104 Congolais libérés à Nairobi : que s’est-il vraiment passé ?

La représentation diplomatique de la République démocratique du Congo au Kenya a annoncé, ce samedi 16 mai, la libération de l’ensemble des 104 ressortissants congolais interpellés quatre jours plus tôt à Nairobi. Ces arrestations, survenues en marge du sommet France-Afrique, avaient jeté un froid sur les relations bilatérales. L’épilogue, confirmé par un communiqué officiel, soulève des questions sur la gestion sécuritaire d’un événement pourtant rodé.

Tout commence le 12 mai 2026, alors que le président Félix Tshisekedi atterrit dans la capitale kényane pour participer à ce grand-messe diplomatique réunissant 31 chefs d’État et de gouvernement.
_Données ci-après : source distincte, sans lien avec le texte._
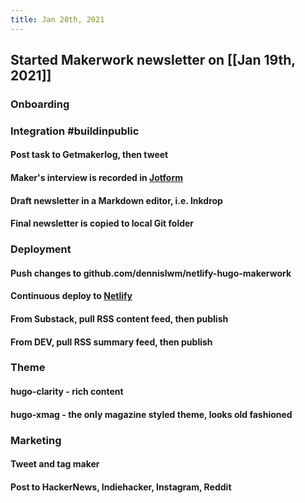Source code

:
 ```yaml
---
title: Jan 28th, 2021
---
```


## Started Makerwork newsletter on [[Jan 19th, 2021]]
### Onboarding
####
### Integration #buildinpublic
#### Post task to Getmakerlog, then tweet
#### Maker's interview is recorded in [Jotform](https://jotform.com)
#### Draft newsletter in a Markdown editor, i.e. Inkdrop
#### Final newsletter is copied to local Git folder
### Deployment
#### Push changes to github.com/dennislwm/netlify-hugo-makerwork
#### Continuous deploy to [Netlify](https://makerwork.netlify.app)
#### From Substack, pull RSS content feed, then publish
#### From DEV, pull RSS summary feed, then publish
### Theme
#### hugo-clarity - rich content
#### hugo-xmag - the only magazine styled theme, looks old fashioned
####
### Marketing
#### Tweet and tag maker
#### Post to HackerNews, Indiehacker, Instagram, Reddit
Un groupe de Congolais, répondant à l’appel de la diaspora, s’était rassemblé aux abords des hôtels pour accueillir leur chef de l’État. Mais les forces de l’ordre kényanes, déployées en nombre dans le cadre de mesures de sécurité « exceptionnelles », ont interprété ce rassemblement comme une menace potentielle. « Un malentendu entre les forces de police kényanes déployées aux abords des hôtels où séjournaient le chef de l’État de la RDC ainsi que d’autres délégations » a conduit aux interpellations, explique l’ambassade. En clair, la vigilance sécuritaire, justifiée par les risques de troubles lors d’un sommet d’une telle envergure, a dérapé.

L’ambassade de la RDC au Kenya, alertée sur instruction de Kinshasa, est rapidement montée au créneau. Les mécanismes de protection consulaire ont été activés, une procédure qui permet à un État d’assister ses nationaux détenus à l’étranger. Selon le communiqué, une partie des personnes arrêtées avait déjà été libérée avant même l’intervention diplomatique, signe que les forces kényanes avaient pris conscience de la méprise. Mais c’est bien sous la pression consulaire que les dernières libérations ont été obtenues, entre 16 h et 19 h. Un dénouement qui, sans être idéal, évite une escalade diplomatique.

Cet épisode, loin d’être anecdotique, illustre la fragilité des relations entre États quand les intérêts sécuritaires et les élans populaires se télescopent. Comment expliquer qu’un simple rassemblement de soutien soit confondu avec une menace ? La réponse tient en partie au climat sécuritaire qui règne en Afrique de l’Est, où les sommets internationaux sont devenus des cibles potentielles. Nairobi, régulièrement choisi pour accueillir ce type de rencontres, a renforcé ses protocoles. Mais à quel prix ? L’arrestation de 104 personnes, dont certaines probablement sans lien avec une quelconque agitation, pose la question de la proportionnalité. Peut-on sacrifier les droits individuels sur l’autel de la sécurité collective ?

Si Kinshasa et Nairobi ont vite éteint l’incendie, l’affaire a été suivie de près par les chancelleries présentes au sommet France-Afrique. Cette rencontre, déjà sous le feu des critiques pour son format et ses résultats, n’avait pas besoin d’un incident diplomatique supplémentaire. Les observateurs notent une tendance : les diasporas africaines, de plus en plus mobilisées lors des déplacements de leurs dirigeants, se heurtent à des dispositifs sécuritaires de moins en moins tolérants. Un équilibre qu’il devient urgent de repenser.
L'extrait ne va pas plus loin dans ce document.